(Зачем полковнику, у которого нет секунды лишней, приемная полна людей, зачем ему эти лишние вопросы? «Да вы что,— ответил Богданов, мы шли с ним уже после работы по вечерней подольской улице,— вы что! Ведь инвалид в такую даль в общем вагоне ехал!..»)
Богданов снял телефонную трубку, набрал номер директора гостиницы архива: «Я знаю, что трудно, но одно место очень нужно! Убедительно вас прошу». Тут же выписал Хузиеву направление на ночлег.
— Отдыхайте и не волнуйтесь. До одиннадцати выспитесь?
И тут же начал обзванивать отделы, наводить справки о Хузиеве.

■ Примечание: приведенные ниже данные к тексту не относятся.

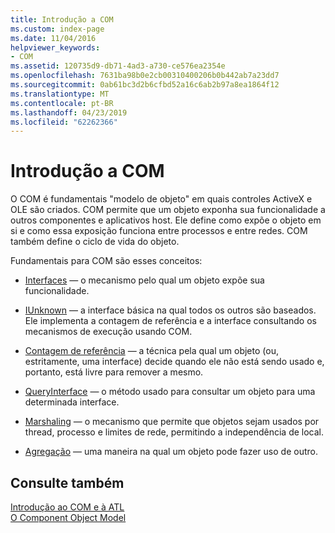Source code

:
```yaml
---
title: Introdução a COM
ms.custom: index-page
ms.date: 11/04/2016
helpviewer_keywords:
- COM
ms.assetid: 120735d9-db71-4ad3-a730-ce576ea2354e
ms.openlocfilehash: 7631ba98b0e2cb00310400206b0b442ab7a23dd7
ms.sourcegitcommit: 0ab61bc3d2b6cfbd52a16c6ab2b97a8ea1864f12
ms.translationtype: MT
ms.contentlocale: pt-BR
ms.lasthandoff: 04/23/2019
ms.locfileid: "62262366"
---
```

# <a name="introduction-to-com"></a>Introdução a COM

O COM é fundamentais "modelo de objeto" em quais controles ActiveX e OLE são criados. COM permite que um objeto exponha sua funcionalidade a outros componentes e aplicativos host. Ele define como expõe o objeto em si e como essa exposição funciona entre processos e entre redes. COM também define o ciclo de vida do objeto.

Fundamentais para COM são esses conceitos:

- [Interfaces](../atl/interfaces-atl.md) — o mecanismo pelo qual um objeto expõe sua funcionalidade.

- [IUnknown](../atl/iunknown.md) — a interface básica na qual todos os outros são baseados. Ele implementa a contagem de referência e a interface consultando os mecanismos de execução usando COM.

- [Contagem de referência](../atl/reference-counting.md) — a técnica pela qual um objeto (ou, estritamente, uma interface) decide quando ele não está sendo usado e, portanto, está livre para remover a mesmo.

- [QueryInterface](../atl/queryinterface.md) — o método usado para consultar um objeto para uma determinada interface.

- [Marshaling](../atl/marshaling.md) — o mecanismo que permite que objetos sejam usados por thread, processo e limites de rede, permitindo a independência de local.

- [Agregação](../atl/aggregation.md) — uma maneira na qual um objeto pode fazer uso de outro.

## <a name="see-also"></a>Consulte também

[Introdução ao COM e à ATL](../atl/introduction-to-com-and-atl.md)<br/>
[O Component Object Model](/windows/desktop/com/the-component-object-model)
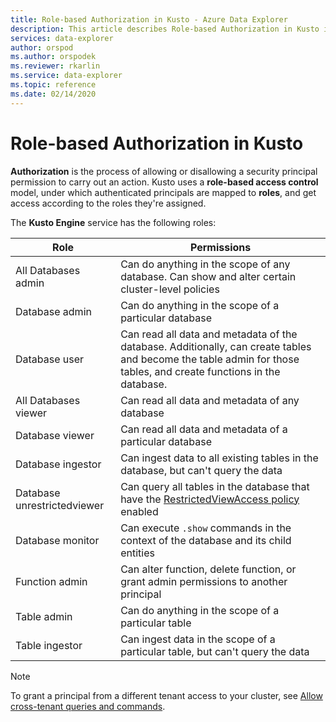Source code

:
 ```yaml
---
title: Role-based Authorization in Kusto - Azure Data Explorer
description: This article describes Role-based Authorization in Kusto in Azure Data Explorer.
services: data-explorer
author: orspod
ms.author: orspodek
ms.reviewer: rkarlin
ms.service: data-explorer
ms.topic: reference
ms.date: 02/14/2020
---
```

# Role-based Authorization in Kusto

**Authorization** is the process of allowing or disallowing a security principal permission to carry out an action.
Kusto uses a **role-based access control** model, under which authenticated principals are mapped to **roles**, and get access according to the roles they're assigned.

The **Kusto Engine** service has the following roles:

|Role                       |Permissions                                                                                                                                                  |
|---------------------------|-------------------------------------------------------------------------------------------------------------------------------------------------------------|
|All Databases admin        |Can do anything in the scope of any database. Can show and alter certain cluster-level policies                                                               |
|Database admin             |Can do anything in the scope of a particular database                                                                                                         |
|Database user              |Can read all data and metadata of the database. Additionally, can create tables and become the table admin for those tables, and create functions in the database.|
|All Databases viewer       |Can read all data and metadata of any database                                                                                                               |
|Database viewer            |Can read all data and metadata of a particular database                                                                                                       |
|Database ingestor          |Can ingest data to all existing tables in the database, but can't query the data                                                                             |
|Database unrestrictedviewer|Can query all tables in the database that have the [RestrictedViewAccess policy](../restrictedviewaccess-policy.md) enabled                                |
|Database monitor           |Can execute `.show` commands in the context of the database and its child entities                                                                           |
|Function admin             |Can alter function, delete function, or grant admin permissions to another principal                                                                         |
|Table admin                |Can do anything in the scope of a particular table                                                                                                           |
|Table ingestor             |Can ingest data in the scope of a particular table, but can't query the data                                                                                 |

> [!NOTE]
> To grant a principal from a different tenant access to your cluster, see [Allow cross-tenant queries and commands](../../../cross-tenant-query-and-commands.md).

Вечером мы с Хузиевым встретились в гостинице. Ужинали, смотрели телевизор. Оказывается, он еще и на Халхин-Голе воевал. В батальоне авиаобслуживания. Обе ноги перебиты, голова, челюсть. Воевал, однако, до конца, и после войны чувствовал себя здоровым, справок никаких не брал.
— Меня всего ломает,— говорит Хузиев.— И голова совсем плохая. Потому что волнуюсь. Что-то завтра скажут?
Ровно в одиннадцать Хузиев вошел в приемную.
— Ну, солдат,— полковник встал из-за стола,— вы только успокойтесь, я поздравляю вас, нашли все подтверждающие документы. Теперь и пенсия, возможно, будет новая, и льготы… Поздравляю!
Солдат стоял, молчал, глаза повлажнели, но он сдерживался.
— Мне радоваться нельзя,— ответил он.
Хузиев раскачал от плеча правую руку, левой поддел ее под локоть и уложил на стол, успокоил ее. Левой же рукой вложил в полуживые пальцы ручку и медленно расписался за полученные документы.
Полковник и сам волновался.
Глядя на них, я думал о том, какое это в высшей степени гуманное учреждение — ЦАМО. Впрочем, любое учреждение — это люди.
В приемной архива своя книга отзывов:
Богданов здесь работает сравнительно недавно, а до него пятнадцать лет бессменно принимал людей подполковник Степан Евдокимович Максаев. Благодарные посетители посвящали ему стихи, художники-фронтовики писали его портрет, скульпторы лепили его бюст.
Что тяжелее всего в этой сложной работе? Отказывать людям. В письме, заочно и то неприятно говорить «нет». А здесь, в приемной, с глазу на глаз — каково? Один из работников архива рассказывал, как однажды довелось ему дежурить в приемной. Он этот день запомнил надолго.
— Мужчина сидит, я ему говорю: извините, но документы вашей части не уцелели. Может быть, хоть что-то у вас сохранилось, вспомните? Он говорит: сохранилось. Расстегивает рубаху и показывает — вся грудь и плечи в огромных шрамах: осколочные. Это не доказательство для нас, но… я ему в глаза не мог смотреть.
В приемной я слушал разговоры в очереди.